MATERIAL FOR THE TASK →

= Beginning of Section =

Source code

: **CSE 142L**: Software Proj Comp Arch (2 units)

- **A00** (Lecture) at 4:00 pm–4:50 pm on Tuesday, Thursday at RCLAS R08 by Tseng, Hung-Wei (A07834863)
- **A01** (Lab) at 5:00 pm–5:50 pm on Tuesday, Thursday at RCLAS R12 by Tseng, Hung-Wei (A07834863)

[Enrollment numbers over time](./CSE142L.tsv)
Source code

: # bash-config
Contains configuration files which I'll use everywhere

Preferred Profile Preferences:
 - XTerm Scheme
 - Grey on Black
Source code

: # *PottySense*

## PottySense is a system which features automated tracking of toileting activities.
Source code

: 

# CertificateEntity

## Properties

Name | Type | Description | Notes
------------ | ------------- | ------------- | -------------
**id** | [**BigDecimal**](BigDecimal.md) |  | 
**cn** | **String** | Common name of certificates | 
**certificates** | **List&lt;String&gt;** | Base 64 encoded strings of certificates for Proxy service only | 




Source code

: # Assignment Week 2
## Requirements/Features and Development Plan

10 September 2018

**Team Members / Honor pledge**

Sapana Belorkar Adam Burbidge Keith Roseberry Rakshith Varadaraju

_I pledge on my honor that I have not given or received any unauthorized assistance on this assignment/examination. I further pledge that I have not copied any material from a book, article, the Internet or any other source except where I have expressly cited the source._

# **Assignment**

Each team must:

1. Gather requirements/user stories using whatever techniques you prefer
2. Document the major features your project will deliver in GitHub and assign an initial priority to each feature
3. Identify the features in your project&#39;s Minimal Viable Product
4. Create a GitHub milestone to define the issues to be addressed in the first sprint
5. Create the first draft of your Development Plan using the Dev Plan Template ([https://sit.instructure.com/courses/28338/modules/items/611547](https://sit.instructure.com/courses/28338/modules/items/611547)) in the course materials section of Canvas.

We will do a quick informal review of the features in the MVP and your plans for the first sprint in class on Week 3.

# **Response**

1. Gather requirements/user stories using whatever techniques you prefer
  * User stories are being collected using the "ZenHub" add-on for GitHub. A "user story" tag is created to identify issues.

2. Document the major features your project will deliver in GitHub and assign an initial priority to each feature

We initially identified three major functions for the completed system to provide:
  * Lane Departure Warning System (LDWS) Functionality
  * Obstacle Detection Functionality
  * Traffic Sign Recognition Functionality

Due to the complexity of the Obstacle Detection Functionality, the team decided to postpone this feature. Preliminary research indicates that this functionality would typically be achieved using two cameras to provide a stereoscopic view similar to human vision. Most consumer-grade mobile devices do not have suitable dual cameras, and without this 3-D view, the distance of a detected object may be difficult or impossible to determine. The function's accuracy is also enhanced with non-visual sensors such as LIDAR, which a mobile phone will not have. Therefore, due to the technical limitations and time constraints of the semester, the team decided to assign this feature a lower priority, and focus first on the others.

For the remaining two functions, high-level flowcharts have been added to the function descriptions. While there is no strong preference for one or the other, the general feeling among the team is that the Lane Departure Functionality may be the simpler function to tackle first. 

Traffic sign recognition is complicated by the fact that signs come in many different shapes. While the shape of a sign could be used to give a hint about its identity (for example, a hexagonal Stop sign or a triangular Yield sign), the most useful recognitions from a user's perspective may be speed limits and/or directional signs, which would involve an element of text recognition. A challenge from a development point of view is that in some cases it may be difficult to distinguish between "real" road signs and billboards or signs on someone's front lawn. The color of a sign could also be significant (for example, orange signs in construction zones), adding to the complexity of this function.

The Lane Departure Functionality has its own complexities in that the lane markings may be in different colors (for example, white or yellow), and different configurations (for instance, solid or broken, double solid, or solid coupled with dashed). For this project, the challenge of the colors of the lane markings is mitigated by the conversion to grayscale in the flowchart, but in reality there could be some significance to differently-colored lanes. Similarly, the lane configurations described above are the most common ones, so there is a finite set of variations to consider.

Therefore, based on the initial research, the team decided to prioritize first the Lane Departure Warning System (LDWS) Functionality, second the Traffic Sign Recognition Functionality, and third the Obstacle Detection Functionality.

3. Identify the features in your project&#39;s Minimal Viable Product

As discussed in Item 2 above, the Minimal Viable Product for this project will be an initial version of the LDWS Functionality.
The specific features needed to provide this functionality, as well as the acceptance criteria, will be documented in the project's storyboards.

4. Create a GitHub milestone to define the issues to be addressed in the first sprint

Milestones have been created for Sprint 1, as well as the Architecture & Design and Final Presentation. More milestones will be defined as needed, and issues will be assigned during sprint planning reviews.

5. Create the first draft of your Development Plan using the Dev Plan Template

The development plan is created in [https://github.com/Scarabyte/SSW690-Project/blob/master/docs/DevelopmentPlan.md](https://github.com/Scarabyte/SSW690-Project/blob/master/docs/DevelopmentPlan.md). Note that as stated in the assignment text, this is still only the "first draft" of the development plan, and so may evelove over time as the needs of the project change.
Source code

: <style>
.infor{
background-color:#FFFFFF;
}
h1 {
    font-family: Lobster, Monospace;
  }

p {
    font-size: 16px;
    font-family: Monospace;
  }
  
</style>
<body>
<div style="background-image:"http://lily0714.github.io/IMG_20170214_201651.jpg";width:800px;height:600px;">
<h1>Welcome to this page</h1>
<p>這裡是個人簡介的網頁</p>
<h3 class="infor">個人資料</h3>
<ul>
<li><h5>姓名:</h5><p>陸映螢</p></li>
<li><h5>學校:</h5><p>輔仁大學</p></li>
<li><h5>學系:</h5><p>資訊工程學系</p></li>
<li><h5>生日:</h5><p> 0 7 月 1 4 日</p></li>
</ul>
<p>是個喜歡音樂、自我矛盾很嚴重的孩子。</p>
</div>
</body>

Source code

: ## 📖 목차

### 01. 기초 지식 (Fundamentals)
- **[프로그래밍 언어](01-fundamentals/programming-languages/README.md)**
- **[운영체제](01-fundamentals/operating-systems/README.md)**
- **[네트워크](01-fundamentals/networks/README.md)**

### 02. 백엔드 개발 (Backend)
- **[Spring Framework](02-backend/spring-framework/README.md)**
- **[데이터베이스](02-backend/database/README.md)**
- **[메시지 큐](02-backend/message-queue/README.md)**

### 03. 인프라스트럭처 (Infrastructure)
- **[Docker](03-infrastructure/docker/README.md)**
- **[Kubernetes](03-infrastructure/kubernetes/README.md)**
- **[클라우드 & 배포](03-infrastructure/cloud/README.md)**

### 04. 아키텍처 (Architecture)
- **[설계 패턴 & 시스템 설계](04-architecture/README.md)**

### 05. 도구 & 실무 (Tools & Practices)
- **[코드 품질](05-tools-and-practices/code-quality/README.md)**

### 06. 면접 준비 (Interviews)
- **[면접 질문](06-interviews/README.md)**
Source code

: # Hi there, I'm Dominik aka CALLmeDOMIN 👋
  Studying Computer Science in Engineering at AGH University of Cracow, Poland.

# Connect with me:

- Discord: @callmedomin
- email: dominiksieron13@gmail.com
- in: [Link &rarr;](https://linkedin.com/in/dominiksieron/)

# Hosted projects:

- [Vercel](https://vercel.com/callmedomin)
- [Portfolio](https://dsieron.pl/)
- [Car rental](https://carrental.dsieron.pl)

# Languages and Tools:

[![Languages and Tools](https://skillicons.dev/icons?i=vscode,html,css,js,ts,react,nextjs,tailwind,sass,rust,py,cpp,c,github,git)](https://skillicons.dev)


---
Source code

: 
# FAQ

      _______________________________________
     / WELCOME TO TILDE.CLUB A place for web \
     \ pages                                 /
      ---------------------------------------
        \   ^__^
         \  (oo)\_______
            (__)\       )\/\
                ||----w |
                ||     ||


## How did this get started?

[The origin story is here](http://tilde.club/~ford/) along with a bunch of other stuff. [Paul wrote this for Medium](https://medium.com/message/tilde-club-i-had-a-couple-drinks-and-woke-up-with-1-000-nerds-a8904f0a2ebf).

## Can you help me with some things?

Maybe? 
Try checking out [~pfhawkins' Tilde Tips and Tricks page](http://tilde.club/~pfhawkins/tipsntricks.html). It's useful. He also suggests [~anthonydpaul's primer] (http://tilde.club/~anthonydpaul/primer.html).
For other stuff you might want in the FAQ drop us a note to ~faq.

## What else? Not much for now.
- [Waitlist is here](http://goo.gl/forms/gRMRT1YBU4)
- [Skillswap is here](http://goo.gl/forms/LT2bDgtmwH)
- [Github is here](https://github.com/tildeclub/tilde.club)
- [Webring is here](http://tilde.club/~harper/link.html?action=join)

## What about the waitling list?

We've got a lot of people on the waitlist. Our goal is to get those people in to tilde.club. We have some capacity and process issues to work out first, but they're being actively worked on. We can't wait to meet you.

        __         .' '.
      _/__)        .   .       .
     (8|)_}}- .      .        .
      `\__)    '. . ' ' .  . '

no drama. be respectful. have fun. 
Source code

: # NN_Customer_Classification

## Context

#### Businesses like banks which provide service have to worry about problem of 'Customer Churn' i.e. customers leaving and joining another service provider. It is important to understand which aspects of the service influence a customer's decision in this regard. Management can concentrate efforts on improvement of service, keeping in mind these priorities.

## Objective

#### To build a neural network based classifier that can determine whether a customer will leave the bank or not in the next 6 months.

= End of Section =

TASK DIRECTIONS → In the material above, show every line where the word "Monospace" turns up.

YOUR RESPONSE →
    font-family: Lobster, Monospace;
    font-family: Monospace;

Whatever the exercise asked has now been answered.